Heh. A few years ago I got a new manager at work. So I was standing around with everybody else at the conveyor line where we unload product from the truck, and he makes the rounds introducing himself - though I don't notice till he gets to me. So he goes "Hey there, I'm X, nice to meet you!" and I go "Cool, nice to meet you too!" and he walks off. Ten seconds later I'm like "Oh shit! I forgot to introduce myself!" and run after him while the guys around me laugh "yeah that's why he looked so confused". (I didn't even notice he was confused).
Also that exact same thing in the comic happens to me constantly...it's hard to remember when you're supposed to make socially-appropriate gestures, and exactly what gesture to pair with a particular gesture.
With enough self-training and perception, one can pick up on...well, at least some subtle cues. As Brun stated, she was able to read what was going on with Clinton at the time, since he made enough outward signs and speech implications for her to parse through. But even a little masking can make it far harder to figure out.
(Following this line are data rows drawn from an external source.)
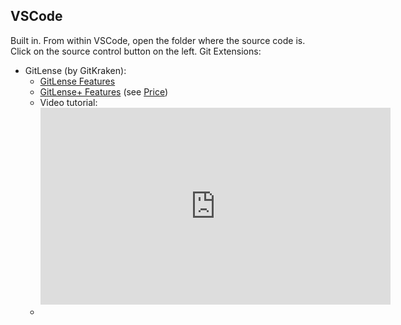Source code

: ## VSCode
Built in. From within VSCode, open the folder where the source code is. Click on the source control button on the left. 
Git Extensions:
- GitLense (by GitKraken): 
	- [GitLense Features](https://www.gitkraken.com/gitlens/features)
	- [GitLense+ Features](https://www.gitkraken.com/gitlens/plus-features) (see [Price](https://www.gitkraken.com/gitlens/pricing))
	- Video tutorial: <iframe width="560" height="315" src="https://www.youtube.com/embed/UQPb73Zz9qk" title="YouTube video player" frameborder="0" allow="accelerometer; autoplay; clipboard-write; encrypted-media; gyroscope; picture-in-picture" allowfullscreen></iframe>
	- 

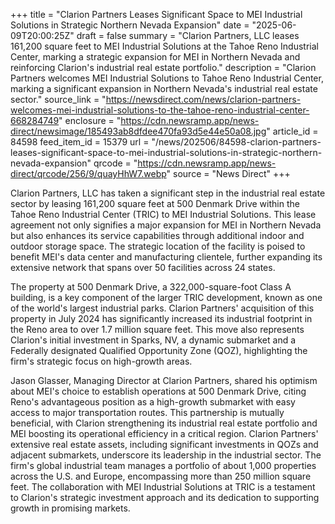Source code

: +++
title = "Clarion Partners Leases Significant Space to MEI Industrial Solutions in Strategic Northern Nevada Expansion"
date = "2025-06-09T20:00:25Z"
draft = false
summary = "Clarion Partners, LLC leases 161,200 square feet to MEI Industrial Solutions at the Tahoe Reno Industrial Center, marking a strategic expansion for MEI in Northern Nevada and reinforcing Clarion's industrial real estate portfolio."
description = "Clarion Partners welcomes MEI Industrial Solutions to Tahoe Reno Industrial Center, marking a significant expansion in Northern Nevada's industrial real estate sector."
source_link = "https://newsdirect.com/news/clarion-partners-welcomes-mei-industrial-solutions-to-the-tahoe-reno-industrial-center-668284749"
enclosure = "https://cdn.newsramp.app/news-direct/newsimage/185493ab8dfdee470fa93d5e44e50a08.jpg"
article_id = 84598
feed_item_id = 15379
url = "/news/202506/84598-clarion-partners-leases-significant-space-to-mei-industrial-solutions-in-strategic-northern-nevada-expansion"
qrcode = "https://cdn.newsramp.app/news-direct/qrcode/256/9/quayHhW7.webp"
source = "News Direct"
+++

<p>Clarion Partners, LLC has taken a significant step in the industrial real estate sector by leasing 161,200 square feet at 500 Denmark Drive within the Tahoe Reno Industrial Center (TRIC) to MEI Industrial Solutions. This lease agreement not only signifies a major expansion for MEI in Northern Nevada but also enhances its service capabilities through additional indoor and outdoor storage space. The strategic location of the facility is poised to benefit MEI's data center and manufacturing clientele, further expanding its extensive network that spans over 50 facilities across 24 states.</p><p>The property at 500 Denmark Drive, a 322,000-square-foot Class A building, is a key component of the larger TRIC development, known as one of the world's largest industrial parks. Clarion Partners' acquisition of this property in July 2024 has significantly increased its industrial footprint in the Reno area to over 1.7 million square feet. This move also represents Clarion's initial investment in Sparks, NV, a dynamic submarket and a Federally designated Qualified Opportunity Zone (QOZ), highlighting the firm's strategic focus on high-growth areas.</p><p>Jason Glasser, Managing Director at Clarion Partners, shared his optimism about MEI's choice to establish operations at 500 Denmark Drive, citing Reno's advantageous position as a high-growth submarket with easy access to major transportation routes. This partnership is mutually beneficial, with Clarion strengthening its industrial real estate portfolio and MEI boosting its operational efficiency in a critical region. Clarion Partners' extensive real estate assets, including significant investments in QOZs and adjacent submarkets, underscore its leadership in the industrial sector. The firm's global industrial team manages a portfolio of about 1,000 properties across the U.S. and Europe, encompassing more than 250 million square feet. The collaboration with MEI Industrial Solutions at TRIC is a testament to Clarion's strategic investment approach and its dedication to supporting growth in promising markets.</p>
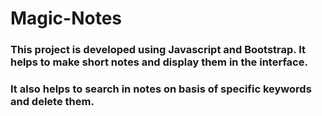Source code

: # Magic-Notes

### This project is developed using Javascript and Bootstrap. It helps to make short notes and display them in the interface.
### It also helps to search in notes on basis of specific keywords and delete them.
And she also picked up on Clinton's subtle condescension in panel 3. I think she also picked up that it wasn't intentional; he was trying to be nice - so she firmly but gently corrected him. If he was being intentionally condescending I'd expect a response more along the line of "I see. So you think I'm stupid." and disengage. As for Clinton, he's trying to be nice, but doing it in a way that NT people stereotypically do - he's essentially saying "Nah, you aren't broken, remember that one time you did the thing just fine? You're really fine as anybody else." This both denies aspects of herself that she KNOWS about herself, difficulties that she KNOWS she has, and implies that having them makes her less-than; that the standard - the "normalcy" - is neurotypical.
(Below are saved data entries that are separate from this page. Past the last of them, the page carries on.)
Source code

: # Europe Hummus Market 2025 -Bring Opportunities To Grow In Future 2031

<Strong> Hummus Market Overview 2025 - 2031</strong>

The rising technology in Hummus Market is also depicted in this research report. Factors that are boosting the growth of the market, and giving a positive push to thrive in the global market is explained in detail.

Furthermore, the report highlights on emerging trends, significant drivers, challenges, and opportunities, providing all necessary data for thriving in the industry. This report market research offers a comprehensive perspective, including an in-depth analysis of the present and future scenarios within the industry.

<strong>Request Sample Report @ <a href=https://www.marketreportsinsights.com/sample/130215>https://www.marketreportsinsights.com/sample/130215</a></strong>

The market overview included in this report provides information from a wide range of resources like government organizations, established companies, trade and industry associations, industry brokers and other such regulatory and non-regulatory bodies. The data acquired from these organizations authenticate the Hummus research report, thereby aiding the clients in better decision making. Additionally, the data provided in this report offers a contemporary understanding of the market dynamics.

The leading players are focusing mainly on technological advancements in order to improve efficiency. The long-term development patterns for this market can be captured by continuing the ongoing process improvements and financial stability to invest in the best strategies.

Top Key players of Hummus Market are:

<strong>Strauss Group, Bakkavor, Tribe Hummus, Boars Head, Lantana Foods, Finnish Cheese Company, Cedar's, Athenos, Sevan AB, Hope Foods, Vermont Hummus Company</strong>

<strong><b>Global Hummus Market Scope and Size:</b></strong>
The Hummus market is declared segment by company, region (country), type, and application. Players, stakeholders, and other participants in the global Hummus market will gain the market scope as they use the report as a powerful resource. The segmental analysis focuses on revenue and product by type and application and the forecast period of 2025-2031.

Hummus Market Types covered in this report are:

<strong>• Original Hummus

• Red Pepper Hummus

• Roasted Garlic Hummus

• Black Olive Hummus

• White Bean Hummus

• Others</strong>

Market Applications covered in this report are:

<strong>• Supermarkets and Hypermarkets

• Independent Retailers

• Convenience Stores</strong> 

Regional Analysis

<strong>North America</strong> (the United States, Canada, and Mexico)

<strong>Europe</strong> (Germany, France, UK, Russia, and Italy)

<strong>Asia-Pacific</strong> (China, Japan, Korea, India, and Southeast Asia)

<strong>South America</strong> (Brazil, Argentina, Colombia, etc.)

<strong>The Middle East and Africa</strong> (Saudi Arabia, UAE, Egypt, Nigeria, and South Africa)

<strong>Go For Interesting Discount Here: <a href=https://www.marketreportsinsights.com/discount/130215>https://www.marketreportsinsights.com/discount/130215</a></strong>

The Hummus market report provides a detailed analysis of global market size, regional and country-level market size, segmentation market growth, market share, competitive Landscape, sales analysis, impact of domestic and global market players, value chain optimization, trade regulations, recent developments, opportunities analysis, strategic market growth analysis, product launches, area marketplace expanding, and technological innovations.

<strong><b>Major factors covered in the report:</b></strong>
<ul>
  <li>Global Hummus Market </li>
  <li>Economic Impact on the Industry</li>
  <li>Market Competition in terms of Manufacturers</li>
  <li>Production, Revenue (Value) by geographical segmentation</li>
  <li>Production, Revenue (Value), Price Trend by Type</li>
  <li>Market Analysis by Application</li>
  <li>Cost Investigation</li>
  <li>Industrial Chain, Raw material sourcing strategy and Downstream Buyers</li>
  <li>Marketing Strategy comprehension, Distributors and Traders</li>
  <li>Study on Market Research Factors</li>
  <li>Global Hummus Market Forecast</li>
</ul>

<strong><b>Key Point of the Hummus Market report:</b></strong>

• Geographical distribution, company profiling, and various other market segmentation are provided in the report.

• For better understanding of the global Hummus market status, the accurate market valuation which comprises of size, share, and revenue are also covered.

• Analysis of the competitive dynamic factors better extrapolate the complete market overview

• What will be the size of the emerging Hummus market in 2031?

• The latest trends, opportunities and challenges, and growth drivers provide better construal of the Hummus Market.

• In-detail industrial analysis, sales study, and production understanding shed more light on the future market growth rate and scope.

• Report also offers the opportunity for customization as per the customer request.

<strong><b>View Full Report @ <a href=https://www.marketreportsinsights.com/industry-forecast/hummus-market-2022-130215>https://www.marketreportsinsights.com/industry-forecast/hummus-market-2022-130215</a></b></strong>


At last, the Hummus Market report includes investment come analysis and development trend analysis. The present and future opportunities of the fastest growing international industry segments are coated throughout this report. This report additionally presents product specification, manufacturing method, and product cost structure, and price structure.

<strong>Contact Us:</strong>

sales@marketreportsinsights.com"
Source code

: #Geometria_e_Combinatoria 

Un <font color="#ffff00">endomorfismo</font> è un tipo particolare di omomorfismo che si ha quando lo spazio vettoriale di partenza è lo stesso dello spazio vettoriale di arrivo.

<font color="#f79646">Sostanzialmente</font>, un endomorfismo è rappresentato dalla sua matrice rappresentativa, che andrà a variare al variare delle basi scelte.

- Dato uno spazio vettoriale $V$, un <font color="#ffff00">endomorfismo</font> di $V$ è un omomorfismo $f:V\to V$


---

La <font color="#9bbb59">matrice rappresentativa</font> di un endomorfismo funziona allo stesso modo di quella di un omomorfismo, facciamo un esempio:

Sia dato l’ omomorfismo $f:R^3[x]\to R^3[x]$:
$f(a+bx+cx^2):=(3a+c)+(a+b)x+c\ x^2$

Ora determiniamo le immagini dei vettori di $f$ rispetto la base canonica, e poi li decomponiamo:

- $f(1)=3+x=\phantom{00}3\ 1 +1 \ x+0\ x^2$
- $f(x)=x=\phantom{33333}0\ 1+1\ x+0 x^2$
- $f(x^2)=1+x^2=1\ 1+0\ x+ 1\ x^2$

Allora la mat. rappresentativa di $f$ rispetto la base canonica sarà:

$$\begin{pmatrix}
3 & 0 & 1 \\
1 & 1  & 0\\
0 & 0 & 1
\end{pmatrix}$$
Which is something that I think the autistic community pushes back on - you can understand that as "differently abled" rather than "disabled". All that said...sigh...it's nice that this is a comic, because in real life, even if a person isn't explicitly bigoted against autistic people...well, there's a lot of subtle social cues, from gestures, facial expressions, tone of voice, to even the information-light "conversation about the conversation itself" way they speak that...if you're just not any good at hitting those notes, people will read you as "off", or "retarded", or just not someone they really have any interest in bothering with. Humans evolved to be social animals, after all - you gotta do the social thing right to really be included in anything.